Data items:

····················

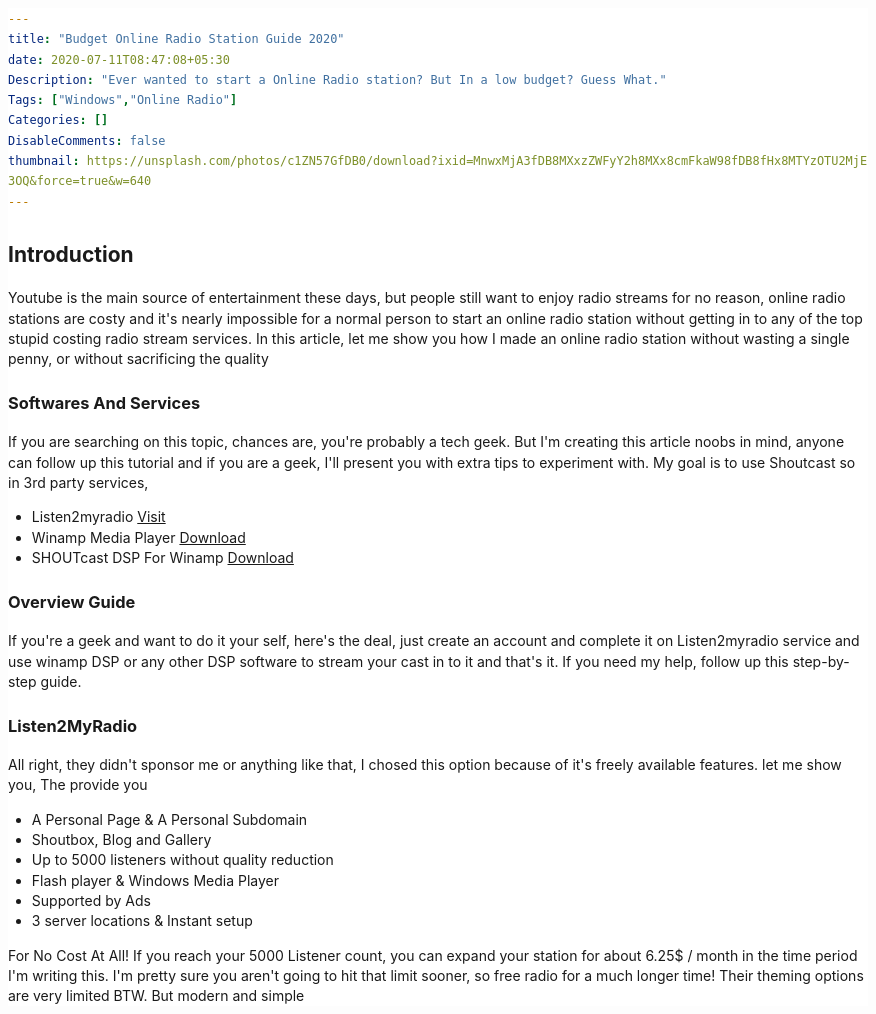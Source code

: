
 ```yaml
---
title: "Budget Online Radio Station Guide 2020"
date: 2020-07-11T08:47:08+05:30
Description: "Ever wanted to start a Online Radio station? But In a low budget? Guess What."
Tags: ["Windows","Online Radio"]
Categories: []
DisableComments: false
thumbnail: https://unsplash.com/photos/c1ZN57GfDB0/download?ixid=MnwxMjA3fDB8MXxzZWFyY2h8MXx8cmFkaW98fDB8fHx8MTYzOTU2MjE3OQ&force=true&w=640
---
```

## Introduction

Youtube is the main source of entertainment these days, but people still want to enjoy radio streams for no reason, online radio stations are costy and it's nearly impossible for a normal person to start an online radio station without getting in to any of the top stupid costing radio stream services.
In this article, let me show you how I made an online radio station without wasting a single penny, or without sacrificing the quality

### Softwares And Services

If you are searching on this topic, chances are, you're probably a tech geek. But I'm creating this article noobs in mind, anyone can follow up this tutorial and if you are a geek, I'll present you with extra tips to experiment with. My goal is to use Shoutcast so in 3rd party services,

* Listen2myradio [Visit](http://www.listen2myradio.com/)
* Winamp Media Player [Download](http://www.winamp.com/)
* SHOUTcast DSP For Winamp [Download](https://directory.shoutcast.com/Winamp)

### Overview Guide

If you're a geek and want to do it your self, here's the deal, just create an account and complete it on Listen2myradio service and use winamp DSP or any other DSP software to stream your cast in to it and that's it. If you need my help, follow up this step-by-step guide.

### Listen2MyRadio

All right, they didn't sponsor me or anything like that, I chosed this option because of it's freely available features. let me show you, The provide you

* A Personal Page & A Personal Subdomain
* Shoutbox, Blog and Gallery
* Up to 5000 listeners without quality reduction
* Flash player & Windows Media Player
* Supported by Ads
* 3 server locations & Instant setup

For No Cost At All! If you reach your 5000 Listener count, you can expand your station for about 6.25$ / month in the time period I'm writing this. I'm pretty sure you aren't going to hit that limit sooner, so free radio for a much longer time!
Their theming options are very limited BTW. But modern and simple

····················

- WORK REQUIRED
The pictures stay out; copy the rest of the data word for word.

- REPLY
Source code

:
 ```yaml
---
title: "Budget Online Radio Station Guide 2020"
date: 2020-07-11T08:47:08+05:30
Description: "Ever wanted to start a Online Radio station? But In a low budget? Guess What."
Tags: ["Windows","Online Radio"]
Categories: []
DisableComments: false
thumbnail: https://unsplash.com/photos/c1ZN57GfDB0/download?ixid=MnwxMjA3fDB8MXxzZWFyY2h8MXx8cmFkaW98fDB8fHx8MTYzOTU2MjE3OQ&force=true&w=640
---
```

## Introduction

Youtube is the main source of entertainment these days, but people still want to enjoy radio streams for no reason, online radio stations are costy and it's nearly impossible for a normal person to start an online radio station without getting in to any of the top stupid costing radio stream services.
In this article, let me show you how I made an online radio station without wasting a single penny, or without sacrificing the quality

### Softwares And Services

If you are searching on this topic, chances are, you're probably a tech geek. But I'm creating this article noobs in mind, anyone can follow up this tutorial and if you are a geek, I'll present you with extra tips to experiment with. My goal is to use Shoutcast so in 3rd party services,

* Listen2myradio [Visit](http://www.listen2myradio.com/)
* Winamp Media Player [Download](http://www.winamp.com/)
* SHOUTcast DSP For Winamp [Download](https://directory.shoutcast.com/Winamp)

### Overview Guide

If you're a geek and want to do it your self, here's the deal, just create an account and complete it on Listen2myradio service and use winamp DSP or any other DSP software to stream your cast in to it and that's it. If you need my help, follow up this step-by-step guide.

### Listen2MyRadio

All right, they didn't sponsor me or anything like that, I chosed this option because of it's freely available features. let me show you, The provide you

* A Personal Page & A Personal Subdomain
* Shoutbox, Blog and Gallery
* Up to 5000 listeners without quality reduction
* Flash player & Windows Media Player
* Supported by Ads
* 3 server locations & Instant setup

For No Cost At All! If you reach your 5000 Listener count, you can expand your station for about 6.25$ / month in the time period I'm writing this. I'm pretty sure you aren't going to hit that limit sooner, so free radio for a much longer time!
Their theming options are very limited BTW. But modern and simple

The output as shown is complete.